In Kenya’s digital economy, innovation isn’t just a buzzword — it’s a competitive necessity. With nearly every adult linked to some form of digital financial service, the frontier of inclusion has moved beyond account opening to making finance smarter, tailored, and outcome‑driven. Amid this shift, NCBA’s approach to integrating artificial intelligence (AI) and data analytics stands out as a practical model for the future of banking in Africa.
AI and data are transforming how banks understand customers. In the Kenyan context, institutions increasingly rely on machine learning and analytics to tailor credit scoring, detect fraud, and personalize user experiences. According to a Central Bank of Kenya survey, credit scoring and personalized engagement are among the top applications of AI across local banks, though challenges in governance and capacity remain.
NCBA’s commitment to digital innovation has begun to pay dividends. The bank has invested heavily in digital infrastructure including a next‑generation core banking system developed with partners like Huawei and MuRong Technology enabling more agile product delivery and seamless customer experiences.
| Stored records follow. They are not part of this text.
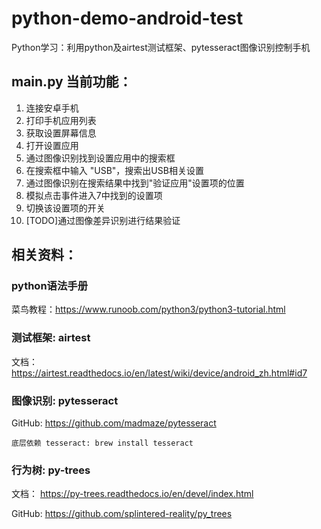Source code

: # python-demo-android-test
Python学习：利用python及airtest测试框架、pytesseract图像识别控制手机

## main.py 当前功能：
1. 连接安卓手机
2. 打印手机应用列表
3. 获取设置屏幕信息
4. 打开设置应用
5. 通过图像识别找到设置应用中的搜索框
6. 在搜索框中输入 "USB"，搜索出USB相关设置
7. 通过图像识别在搜索结果中找到"验证应用"设置项的位置
8. 模拟点击事件进入7中找到的设置项
9. 切换该设置项的开关
10. [TODO]通过图像差异识别进行结果验证


## 相关资料：

### python语法手册
菜鸟教程：https://www.runoob.com/python3/python3-tutorial.html

### 测试框架: airtest
文档：https://airtest.readthedocs.io/en/latest/wiki/device/android_zh.html#id7

### 图像识别: pytesseract
GitHub: https://github.com/madmaze/pytesseract
    
    底层依赖 tesseract: brew install tesseract

### 行为树: py-trees
文档： https://py-trees.readthedocs.io/en/devel/index.html

GitHub: https://github.com/splintered-reality/py_trees


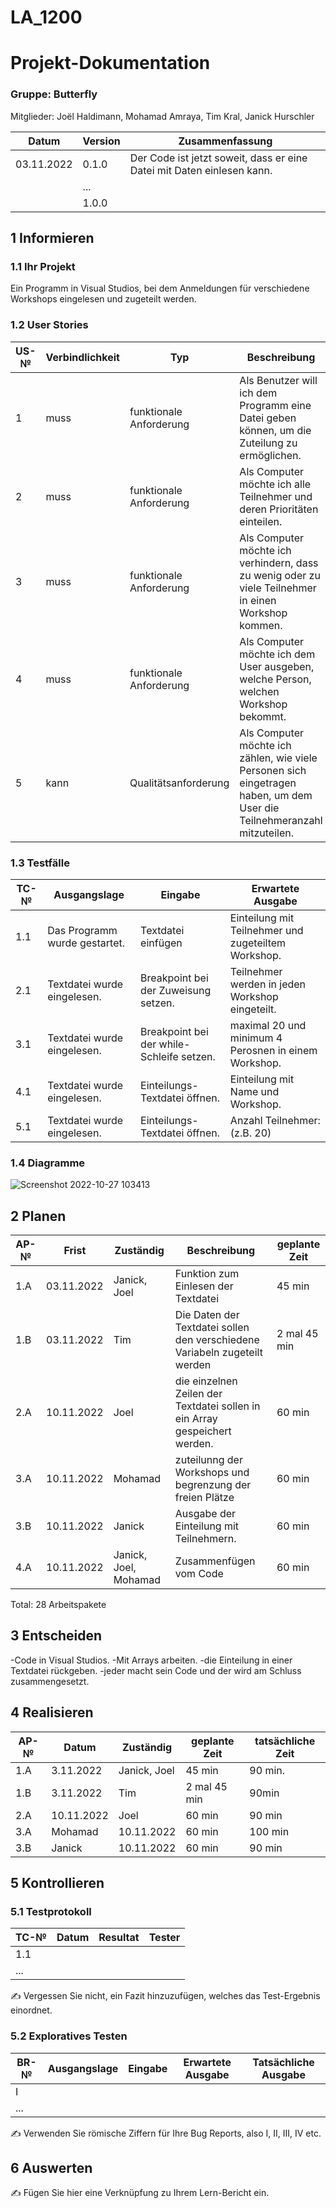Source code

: # LA_1200
# Projekt-Dokumentation


### Gruppe: Butterfly
Mitglieder: Joël Haldimann, Mohamad Amraya, Tim Kral, Janick Hurschler

| Datum | Version | Zusammenfassung                                              |
| ----- | ------- | ------------------------------------------------------------ |
|  03.11.2022     | 0.1.0   |  Der Code ist jetzt soweit, dass er eine Datei mit Daten einlesen kann. |
|       | ...     |                                                              |
|       | 1.0.0   |                                                              |

## 1 Informieren

### 1.1 Ihr Projekt

Ein Programm in Visual Studios, bei dem Anmeldungen für verschiedene Workshops eingelesen und zugeteilt werden.

### 1.2 User Stories

| US-№ | Verbindlichkeit | Typ  | Beschreibung                       |
| ---- | --------------- | ---- | ---------------------------------- |
| 1    |    muss             |  funktionale Anforderung    | Als Benutzer will ich dem Programm eine Datei geben können, um die Zuteilung zu ermöglichen. |
| 2  |       muss          |  funktionale Anforderung   |        Als Computer möchte ich alle Teilnehmer und deren Prioritäten einteilen.   |
| 3 | muss | funktionale Anforderung | Als Computer möchte ich verhindern, dass zu wenig oder zu viele Teilnehmer in einen Workshop kommen. |
| 4   |    muss             |  funktionale Anforderung    | Als Computer möchte ich dem User ausgeben, welche Person, welchen Workshop bekommt. |
| 5   |    kann             |  Qualitätsanforderung    | Als Computer möchte ich zählen, wie viele Personen sich eingetragen haben, um dem User die Teilnehmeranzahl mitzuteilen. |


### 1.3 Testfälle

| TC-№ | Ausgangslage | Eingabe | Erwartete Ausgabe |
| ---- | ------------ | ------- | ----------------- |
| 1.1  | Das Programm wurde gestartet. | Textdatei einfügen        |  Einteilung mit Teilnehmer und zugeteiltem Workshop.                  |
| 2.1 | Textdatei wurde eingelesen. | Breakpoint bei der Zuweisung setzen. | Teilnehmer werden in jeden Workshop eingeteilt. |
| 3.1 | Textdatei wurde eingelesen. | Breakpoint bei der while-Schleife setzen. | maximal 20 und minimum 4 Perosnen in einem Workshop. |
| 4.1 | Textdatei wurde eingelesen. |         Einteilungs-Textdatei öffnen.          | Einteilung mit Name und Workshop. |
| 5.1 | Textdatei wurde eingelesen. | Einteilungs-Textdatei öffnen. | Anzahl Teilnehmer: (z.B. 20) |


### 1.4 Diagramme

![Screenshot 2022-10-27 103413](https://user-images.githubusercontent.com/111045792/198235501-023c56f7-9432-41ac-8d94-fcc40997807f.png)


## 2 Planen

| AP-№ | Frist | Zuständig | Beschreibung | geplante Zeit |
| ---- | ----- | --------- | ------------ | ------------- |
| 1.A  |  03.11.2022     |   Janick, Joel       |       Funktion zum Einlesen der Textdatei       |      45 min         |
|  1.B  |  03.11.2022     |    Tim       |       Die Daten der Textdatei sollen den verschiedene Variabeln zugeteilt werden       |       2 mal 45 min        |
|  2.A  |  10.11.2022     |      Joel      |   die einzelnen Zeilen der Textdatei sollen in ein Array gespeichert werden.         |      60 min         |
|  3.A  |  10.11.2022     |     Mohamad    |     zuteilunng der Workshops und begrenzung der freien Plätze     |      60 min         |
|  3.B  |  10.11.2022     |     Janick      |   Ausgabe der Einteilung mit Teilnehmern.        |      60 min         |
|  4.A  |  10.11.2022     |     Janick, Joel, Mohamad      |   Zusammenfügen vom Code        |      60 min         |
Total: 28 Arbeitspakete


## 3 Entscheiden

-Code in Visual Studios.
-Mit Arrays arbeiten.
-die Einteilung in einer Textdatei rückgeben.
-jeder macht sein Code und der wird am Schluss zusammengesetzt.

## 4 Realisieren

| AP-№ | Datum | Zuständig | geplante Zeit | tatsächliche Zeit |
| ---- | ----- | --------- | ------------- | ----------------- |
| 1.A  |  3.11.2022     |    Janick, Joel       |     45 min          |        90 min.           |
| 1.B  |   3.11.2022    |    Tim       |       2 mal 45 min        |        90min           |
| 2.A | 10.11.2022 | Joel | 60 min | 90 min |
|3.A|Mohamad|10.11.2022|60 min|100 min|
|3.B|Janick|10.11.2022| 60 min| 90 min|


## 5 Kontrollieren

### 5.1 Testprotokoll

| TC-№ | Datum | Resultat | Tester |
| ---- | ----- | -------- | ------ |
| 1.1  |       |          |        |
| ...  |       |          |        |

✍️ Vergessen Sie nicht, ein Fazit hinzuzufügen, welches das Test-Ergebnis einordnet.

### 5.2 Exploratives Testen

| BR-№ | Ausgangslage | Eingabe | Erwartete Ausgabe | Tatsächliche Ausgabe |
| ---- | ------------ | ------- | ----------------- | -------------------- |
| I    |              |         |                   |                      |
| ...  |              |         |                   |                      |

✍️ Verwenden Sie römische Ziffern für Ihre Bug Reports, also I, II, III, IV etc.

## 6 Auswerten

✍️ Fügen Sie hier eine Verknüpfung zu Ihrem Lern-Bericht ein.
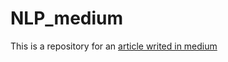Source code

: # NLP_medium

This is a repository for an [article writed in medium](https://medium.com/@rubialesalberto/an%C3%A1lisis-de-sentimiento-destroza-los-mejores-notebooks-de-kaggle-con-redes-neuronales-y-word2vec-84fd9150e453)
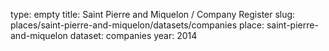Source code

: type: empty
title: Saint Pierre and Miquelon / Company Register
slug: places/saint-pierre-and-miquelon/datasets/companies
place: saint-pierre-and-miquelon
dataset: companies
year: 2014
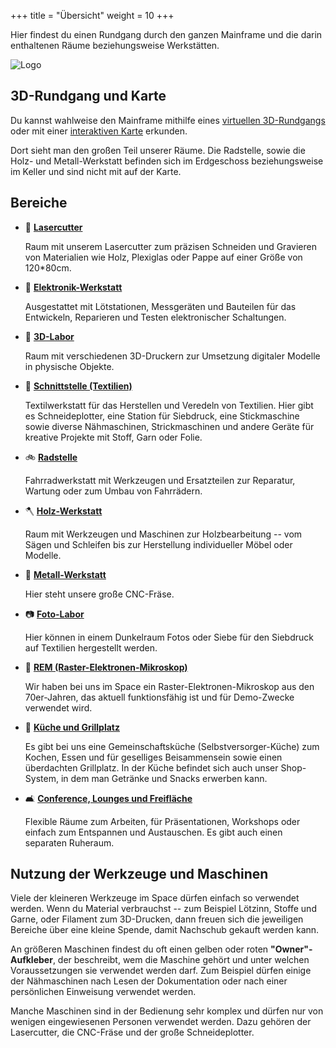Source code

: +++
title = "Übersicht"
weight = 10
+++

Hier findest du einen Rundgang durch den ganzen Mainframe und die
darin enthaltenen Räume beziehungsweise Werkstätten.

![Logo](../../media/spacewalk/logo.jpg)

## 3D-Rundgang und Karte

Du kannst wahlweise den Mainframe mithilfe eines
[virtuellen 3D-Rundgangs](../../images/panorama) oder mit einer
[interaktiven Karte](https://map.kreativitaet-trifft-technik.de/) erkunden.

Dort sieht man den großen Teil unserer Räume. Die Radstelle, sowie die Holz- und
Metall-Werkstatt befinden sich im Erdgeschoss beziehungsweise im Keller und sind
nicht mit auf der Karte.

<!--- TODO: Fotos mit Link Panorama-Rundgang und Karte oder Foto Außenansicht oder einfach Mainframe Logo --->

## Bereiche

- 🚨 [**Lasercutter**](@/spacewalk/lasercutter.md)

  Raum mit unserem Lasercutter zum präzisen Schneiden und Gravieren von
  Materialien wie Holz, Plexiglas oder Pappe auf einer Größe von 120*80cm.

- 🔌 [**Elektronik-Werkstatt**](@/spacewalk/elektronik-werkstatt.md)

  Ausgestattet mit Lötstationen, Messgeräten und Bauteilen für das Entwickeln,
  Reparieren und Testen elektronischer Schaltungen.

- 🚤 [**3D-Labor**](@/spacewalk/3D-lab.md)

  Raum mit verschiedenen 3D-Druckern zur Umsetzung digitaler Modelle in
  physische Objekte.

- 🧶 [**Schnittstelle (Textilien)**](@/spacewalk/schnittstelle.md)

  Textilwerkstatt für das Herstellen und Veredeln von Textilien. Hier gibt es
  Schneideplotter, eine Station für Siebdruck, eine Stickmaschine sowie diverse
  Nähmaschinen, Strickmaschinen und andere Geräte für kreative Projekte mit
  Stoff, Garn oder Folie.

- 🚲 [**Radstelle**](@/spacewalk/radstelle.md)

  Fahrradwerkstatt mit Werkzeugen und Ersatzteilen zur Reparatur, Wartung oder
  zum Umbau von Fahrrädern.

- 🪓 [**Holz-Werkstatt**](@/spacewalk/holz-werkstatt.md)

  Raum mit Werkzeugen und Maschinen zur Holzbearbeitung -- vom Sägen und
  Schleifen bis zur Herstellung individueller Möbel oder Modelle.

- 🔧 [**Metall-Werkstatt**](@/spacewalk/metall-werkstatt.md)

  Hier steht unsere große CNC-Fräse.

- 📷 [**Foto-Labor**](@/spacewalk/foto-lab.md)

  Hier können in einem Dunkelraum Fotos oder Siebe für den Siebdruck auf
  Textilien hergestellt werden.

- 🔬 [**REM (Raster-Elektronen-Mikroskop)**](@/spacewalk/rem.md)

  Wir haben bei uns im Space ein Raster-Elektronen-Mikroskop aus den
  70er-Jahren, das aktuell funktionsfähig ist und für Demo-Zwecke verwendet
  wird.

- 🍳 [**Küche und Grillplatz**](@/spacewalk/kueche.md)

  Es gibt bei uns eine Gemeinschaftsküche (Selbstversorger-Küche) zum Kochen,
  Essen und für geselliges Beisammensein sowie einen überdachten Grillplatz. In
  der Küche befindet sich auch unser Shop-System, in dem man Getränke und Snacks
  erwerben kann.

- 🛋 [**Conference, Lounges und Freifläche**](@/spacewalk/lounge.md)

  Flexible Räume zum Arbeiten, für Präsentationen, Workshops oder einfach zum
  Entspannen und Austauschen. Es gibt auch einen separaten Ruheraum.

## Nutzung der Werkzeuge und Maschinen

Viele der kleineren Werkzeuge im Space dürfen einfach so verwendet werden. Wenn
du Material verbrauchst -- zum Beispiel Lötzinn, Stoffe und Garne, oder Filament
zum 3D-Drucken, dann freuen sich die jeweiligen Bereiche über eine kleine Spende,
damit Nachschub gekauft werden kann.

An größeren Maschinen findest du oft einen gelben oder roten **"Owner"-Aufkleber**,
der beschreibt, wem die Maschine gehört und unter welchen Voraussetzungen sie
verwendet werden darf. Zum Beispiel dürfen einige der Nähmaschinen nach Lesen
der Dokumentation oder nach einer persönlichen Einweisung verwendet werden.

Manche Maschinen sind in der Bedienung sehr komplex und dürfen nur von wenigen
eingewiesenen Personen verwendet werden. Dazu gehören der Lasercutter, die
CNC-Fräse und der große Schneideplotter.
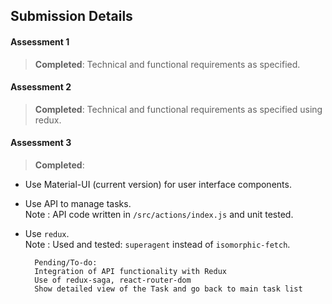 ## Submission Details

#### Assessment 1		
> **Completed**: Technical and functional requirements as specified.

#### Assessment 2		
> **Completed**: Technical and functional requirements as specified using redux.

#### Assessment 3		
> **Completed**:
* Use Material-UI (current version) for user interface components.
* Use API to manage tasks. <br>Note : API code written in `/src/actions/index.js` and unit tested. 
* Use `redux`. <br>Note : Used and tested: `superagent` instead of `isomorphic-fetch`.

		
		Pending/To-do:
		Integration of API functionality with Redux
		Use of redux-saga, react-router-dom
		Show detailed view of the Task and go back to main task list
One of the most visible benefits of data‑driven banking is in credit access. In 2024 alone, NCBA disbursed more than KES 1 trillion in digital loans, a record figure reflecting a 23 percent year‑on‑year increase. Products like Fuliza, the mobile overdraft facility embedded in M‑PESA, accounted for a large share of this volume, with more than KES 906 billion lent to users for everyday needs such as stock purchases and school fees. Meanwhile, its M‑Shwari savings and loan product continues to play a critical role in fostering financial discipline and opening credit access for previously unbanked or underbanked segments.
These digital services rely on sophisticated behaviour‑based scoring models that review transaction patterns and mobile usage to determine creditworthiness. For many small traders, freelancers, and students, this means access to credit without the need for formal collateral — a conventional barrier that has historically locked out millions from productive finance.
But it’s not just about credit. Analytics also drives personalized savings nudges and goal‑based product features in digital apps like Loop, which doubled its loan disbursements in recent years as young professionals and entrepreneurs use it to manage both personal and business finances.
On the risk side, AI helps NCBA monitor emerging threats in near real‑time, improving fraud detection and enhancing resilience against scams or misuse — a significant advantage in a market where digital transactions occur daily in the tens of millions.
The broader implication is clear: as traditional banks tighten credit to SMEs and low‑income households in response to rising defaults and economic pressures, NCBA’s data‑optimized lending fills an important gap, enabling financial services to adapt to real customer behaviour rather than outdated risk proxies.
Looking ahead, this marriage of AI and financial inclusion may well define the competitive edge for banks across Kenya and East Africa. As regulators sharpen guidance on AI governance and risk management, institutions like NCBA that have already embedded data and machine learning into their products will be better positioned to deliver efficient, inclusive banking that meets the needs of a rapidly evolving customer base.